#### DATA EXTRACT

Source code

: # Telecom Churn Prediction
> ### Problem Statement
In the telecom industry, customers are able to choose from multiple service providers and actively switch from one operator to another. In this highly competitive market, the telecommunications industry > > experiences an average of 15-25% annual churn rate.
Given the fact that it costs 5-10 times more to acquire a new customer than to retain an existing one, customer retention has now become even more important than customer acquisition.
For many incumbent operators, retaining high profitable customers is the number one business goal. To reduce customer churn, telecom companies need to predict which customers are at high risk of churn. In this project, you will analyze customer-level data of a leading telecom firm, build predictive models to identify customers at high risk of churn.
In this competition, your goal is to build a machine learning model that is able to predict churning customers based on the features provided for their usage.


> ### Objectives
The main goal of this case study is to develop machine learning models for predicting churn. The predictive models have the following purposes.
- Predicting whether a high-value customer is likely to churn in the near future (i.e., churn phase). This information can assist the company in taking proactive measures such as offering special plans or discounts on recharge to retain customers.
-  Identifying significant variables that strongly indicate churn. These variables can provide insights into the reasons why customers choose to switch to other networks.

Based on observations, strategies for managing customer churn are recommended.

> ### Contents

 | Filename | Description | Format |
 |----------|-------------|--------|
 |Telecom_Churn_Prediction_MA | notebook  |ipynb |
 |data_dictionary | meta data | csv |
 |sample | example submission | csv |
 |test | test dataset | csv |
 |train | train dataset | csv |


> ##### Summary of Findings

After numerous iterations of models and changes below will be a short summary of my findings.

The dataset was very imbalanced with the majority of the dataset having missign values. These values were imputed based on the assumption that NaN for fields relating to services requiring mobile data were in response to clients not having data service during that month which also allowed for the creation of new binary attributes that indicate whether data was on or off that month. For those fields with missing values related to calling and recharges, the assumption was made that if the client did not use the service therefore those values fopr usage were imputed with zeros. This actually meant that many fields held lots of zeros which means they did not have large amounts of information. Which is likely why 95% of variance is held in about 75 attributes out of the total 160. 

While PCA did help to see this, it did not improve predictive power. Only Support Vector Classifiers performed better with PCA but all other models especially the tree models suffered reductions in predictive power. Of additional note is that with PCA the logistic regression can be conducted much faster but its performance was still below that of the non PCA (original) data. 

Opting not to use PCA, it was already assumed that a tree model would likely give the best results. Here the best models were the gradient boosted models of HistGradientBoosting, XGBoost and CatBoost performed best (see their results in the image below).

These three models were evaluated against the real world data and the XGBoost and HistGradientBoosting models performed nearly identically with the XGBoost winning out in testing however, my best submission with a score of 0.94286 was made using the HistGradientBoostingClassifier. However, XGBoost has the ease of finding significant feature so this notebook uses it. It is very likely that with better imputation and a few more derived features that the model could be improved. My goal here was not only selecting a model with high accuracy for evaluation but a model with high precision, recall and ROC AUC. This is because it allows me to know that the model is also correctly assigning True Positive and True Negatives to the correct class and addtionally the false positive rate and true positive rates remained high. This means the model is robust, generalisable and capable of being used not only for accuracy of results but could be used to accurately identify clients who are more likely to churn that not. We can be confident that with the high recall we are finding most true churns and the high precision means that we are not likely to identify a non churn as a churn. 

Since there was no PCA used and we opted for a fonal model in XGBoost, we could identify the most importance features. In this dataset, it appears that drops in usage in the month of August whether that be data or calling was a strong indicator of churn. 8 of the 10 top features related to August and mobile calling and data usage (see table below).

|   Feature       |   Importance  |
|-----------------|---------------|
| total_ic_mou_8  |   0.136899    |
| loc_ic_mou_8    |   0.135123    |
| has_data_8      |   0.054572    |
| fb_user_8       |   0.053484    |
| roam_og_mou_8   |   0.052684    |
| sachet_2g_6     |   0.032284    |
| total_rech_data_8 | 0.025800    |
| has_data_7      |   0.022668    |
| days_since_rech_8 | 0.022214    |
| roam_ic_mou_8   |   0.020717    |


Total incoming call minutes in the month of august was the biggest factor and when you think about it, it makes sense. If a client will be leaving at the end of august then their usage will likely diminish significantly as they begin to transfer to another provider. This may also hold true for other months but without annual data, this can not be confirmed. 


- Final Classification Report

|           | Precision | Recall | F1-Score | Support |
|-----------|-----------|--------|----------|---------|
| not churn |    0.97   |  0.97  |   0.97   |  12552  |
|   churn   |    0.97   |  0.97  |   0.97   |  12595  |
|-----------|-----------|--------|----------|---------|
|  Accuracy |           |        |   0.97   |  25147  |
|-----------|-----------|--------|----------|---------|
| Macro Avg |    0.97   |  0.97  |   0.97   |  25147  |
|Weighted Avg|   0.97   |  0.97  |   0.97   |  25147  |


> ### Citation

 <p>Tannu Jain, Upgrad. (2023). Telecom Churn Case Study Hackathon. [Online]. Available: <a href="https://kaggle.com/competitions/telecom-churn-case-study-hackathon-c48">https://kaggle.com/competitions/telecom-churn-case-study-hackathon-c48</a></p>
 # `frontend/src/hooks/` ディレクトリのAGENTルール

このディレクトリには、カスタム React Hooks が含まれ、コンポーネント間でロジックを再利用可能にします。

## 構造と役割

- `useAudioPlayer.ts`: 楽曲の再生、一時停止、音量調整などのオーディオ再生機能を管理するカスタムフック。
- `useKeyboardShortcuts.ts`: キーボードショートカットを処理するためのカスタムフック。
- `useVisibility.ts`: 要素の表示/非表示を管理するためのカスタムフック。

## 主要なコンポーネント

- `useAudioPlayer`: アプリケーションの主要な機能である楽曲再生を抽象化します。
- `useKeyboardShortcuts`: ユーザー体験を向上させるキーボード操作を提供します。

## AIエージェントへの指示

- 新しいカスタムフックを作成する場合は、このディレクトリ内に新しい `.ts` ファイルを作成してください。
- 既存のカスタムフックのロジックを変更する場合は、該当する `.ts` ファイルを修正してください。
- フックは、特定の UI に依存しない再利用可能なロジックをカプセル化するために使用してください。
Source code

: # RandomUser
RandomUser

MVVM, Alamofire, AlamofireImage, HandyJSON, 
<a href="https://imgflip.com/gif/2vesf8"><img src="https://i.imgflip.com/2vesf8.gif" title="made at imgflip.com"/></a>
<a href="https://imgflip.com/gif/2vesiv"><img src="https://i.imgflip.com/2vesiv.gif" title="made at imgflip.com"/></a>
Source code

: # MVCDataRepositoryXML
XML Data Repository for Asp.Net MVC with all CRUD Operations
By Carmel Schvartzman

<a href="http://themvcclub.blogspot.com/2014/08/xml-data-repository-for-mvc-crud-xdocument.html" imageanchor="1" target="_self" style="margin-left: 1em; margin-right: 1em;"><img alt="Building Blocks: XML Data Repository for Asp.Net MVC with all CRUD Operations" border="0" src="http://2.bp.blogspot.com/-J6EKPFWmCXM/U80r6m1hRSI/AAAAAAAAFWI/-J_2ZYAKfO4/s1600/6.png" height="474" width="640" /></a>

########

YOUR INSTRUCTIONS:
Once more, write out the records in full, exactly as they appear.

RESPONSE:
Source code

: # Telecom Churn Prediction
> ### Problem Statement
In the telecom industry, customers are able to choose from multiple service providers and actively switch from one operator to another. In this highly competitive market, the telecommunications industry > > experiences an average of 15-25% annual churn rate.
Given the fact that it costs 5-10 times more to acquire a new customer than to retain an existing one, customer retention has now become even more important than customer acquisition.
For many incumbent operators, retaining high profitable customers is the number one business goal. To reduce customer churn, telecom companies need to predict which customers are at high risk of churn. In this project, you will analyze customer-level data of a leading telecom firm, build predictive models to identify customers at high risk of churn.
In this competition, your goal is to build a machine learning model that is able to predict churning customers based on the features provided for their usage.


> ### Objectives
The main goal of this case study is to develop machine learning models for predicting churn. The predictive models have the following purposes.
- Predicting whether a high-value customer is likely to churn in the near future (i.e., churn phase). This information can assist the company in taking proactive measures such as offering special plans or discounts on recharge to retain customers.
-  Identifying significant variables that strongly indicate churn. These variables can provide insights into the reasons why customers choose to switch to other networks.

Based on observations, strategies for managing customer churn are recommended.

> ### Contents

 | Filename | Description | Format |
 |----------|-------------|--------|
 |Telecom_Churn_Prediction_MA | notebook  |ipynb |
 |data_dictionary | meta data | csv |
 |sample | example submission | csv |
 |test | test dataset | csv |
 |train | train dataset | csv |


> ##### Summary of Findings

After numerous iterations of models and changes below will be a short summary of my findings.

The dataset was very imbalanced with the majority of the dataset having missign values. These values were imputed based on the assumption that NaN for fields relating to services requiring mobile data were in response to clients not having data service during that month which also allowed for the creation of new binary attributes that indicate whether data was on or off that month. For those fields with missing values related to calling and recharges, the assumption was made that if the client did not use the service therefore those values fopr usage were imputed with zeros. This actually meant that many fields held lots of zeros which means they did not have large amounts of information. Which is likely why 95% of variance is held in about 75 attributes out of the total 160. 

While PCA did help to see this, it did not improve predictive power. Only Support Vector Classifiers performed better with PCA but all other models especially the tree models suffered reductions in predictive power. Of additional note is that with PCA the logistic regression can be conducted much faster but its performance was still below that of the non PCA (original) data. 

Opting not to use PCA, it was already assumed that a tree model would likely give the best results. Here the best models were the gradient boosted models of HistGradientBoosting, XGBoost and CatBoost performed best (see their results in the image below).

These three models were evaluated against the real world data and the XGBoost and HistGradientBoosting models performed nearly identically with the XGBoost winning out in testing however, my best submission with a score of 0.94286 was made using the HistGradientBoostingClassifier. However, XGBoost has the ease of finding significant feature so this notebook uses it. It is very likely that with better imputation and a few more derived features that the model could be improved. My goal here was not only selecting a model with high accuracy for evaluation but a model with high precision, recall and ROC AUC. This is because it allows me to know that the model is also correctly assigning True Positive and True Negatives to the correct class and addtionally the false positive rate and true positive rates remained high. This means the model is robust, generalisable and capable of being used not only for accuracy of results but could be used to accurately identify clients who are more likely to churn that not. We can be confident that with the high recall we are finding most true churns and the high precision means that we are not likely to identify a non churn as a churn. 

Since there was no PCA used and we opted for a fonal model in XGBoost, we could identify the most importance features. In this dataset, it appears that drops in usage in the month of August whether that be data or calling was a strong indicator of churn. 8 of the 10 top features related to August and mobile calling and data usage (see table below).

|   Feature       |   Importance  |
|-----------------|---------------|
| total_ic_mou_8  |   0.136899    |
| loc_ic_mou_8    |   0.135123    |
| has_data_8      |   0.054572    |
| fb_user_8       |   0.053484    |
| roam_og_mou_8   |   0.052684    |
| sachet_2g_6     |   0.032284    |
| total_rech_data_8 | 0.025800    |
| has_data_7      |   0.022668    |
| days_since_rech_8 | 0.022214    |
| roam_ic_mou_8   |   0.020717    |


Total incoming call minutes in the month of august was the biggest factor and when you think about it, it makes sense. If a client will be leaving at the end of august then their usage will likely diminish significantly as they begin to transfer to another provider. This may also hold true for other months but without annual data, this can not be confirmed. 


- Final Classification Report

|           | Precision | Recall | F1-Score | Support |
|-----------|-----------|--------|----------|---------|
| not churn |    0.97   |  0.97  |   0.97   |  12552  |
|   churn   |    0.97   |  0.97  |   0.97   |  12595  |
|-----------|-----------|--------|----------|---------|
|  Accuracy |           |        |   0.97   |  25147  |
|-----------|-----------|--------|----------|---------|
| Macro Avg |    0.97   |  0.97  |   0.97   |  25147  |
|Weighted Avg|   0.97   |  0.97  |   0.97   |  25147  |


> ### Citation

 <p>Tannu Jain, Upgrad. (2023). Telecom Churn Case Study Hackathon. [Online]. Available: <a href="https://kaggle.com/competitions/telecom-churn-case-study-hackathon-c48">https://kaggle.com/competitions/telecom-churn-case-study-hackathon-c48</a></p>
 # `frontend/src/hooks/` ディレクトリのAGENTルール

このディレクトリには、カスタム React Hooks が含まれ、コンポーネント間でロジックを再利用可能にします。

## 構造と役割

- `useAudioPlayer.ts`: 楽曲の再生、一時停止、音量調整などのオーディオ再生機能を管理するカスタムフック。
- `useKeyboardShortcuts.ts`: キーボードショートカットを処理するためのカスタムフック。
- `useVisibility.ts`: 要素の表示/非表示を管理するためのカスタムフック。

## 主要なコンポーネント

- `useAudioPlayer`: アプリケーションの主要な機能である楽曲再生を抽象化します。
- `useKeyboardShortcuts`: ユーザー体験を向上させるキーボード操作を提供します。

## AIエージェントへの指示

- 新しいカスタムフックを作成する場合は、このディレクトリ内に新しい `.ts` ファイルを作成してください。
- 既存のカスタムフックのロジックを変更する場合は、該当する `.ts` ファイルを修正してください。
- フックは、特定の UI に依存しない再利用可能なロジックをカプセル化するために使用してください。
Source code

: # RandomUser
RandomUser

MVVM, Alamofire, AlamofireImage, HandyJSON, 
<a href="https://imgflip.com/gif/2vesf8"><img src="https://i.imgflip.com/2vesf8.gif" title="made at imgflip.com"/></a>
<a href="https://imgflip.com/gif/2vesiv"><img src="https://i.imgflip.com/2vesiv.gif" title="made at imgflip.com"/></a>
Source code

: # MVCDataRepositoryXML
XML Data Repository for Asp.Net MVC with all CRUD Operations
By Carmel Schvartzman

<a href="http://themvcclub.blogspot.com/2014/08/xml-data-repository-for-mvc-crud-xdocument.html" imageanchor="1" target="_self" style="margin-left: 1em; margin-right: 1em;"><img alt="Building Blocks: XML Data Repository for Asp.Net MVC with all CRUD Operations" border="0" src="http://2.bp.blogspot.com/-J6EKPFWmCXM/U80r6m1hRSI/AAAAAAAAFWI/-J_2ZYAKfO4/s1600/6.png" height="474" width="640" /></a>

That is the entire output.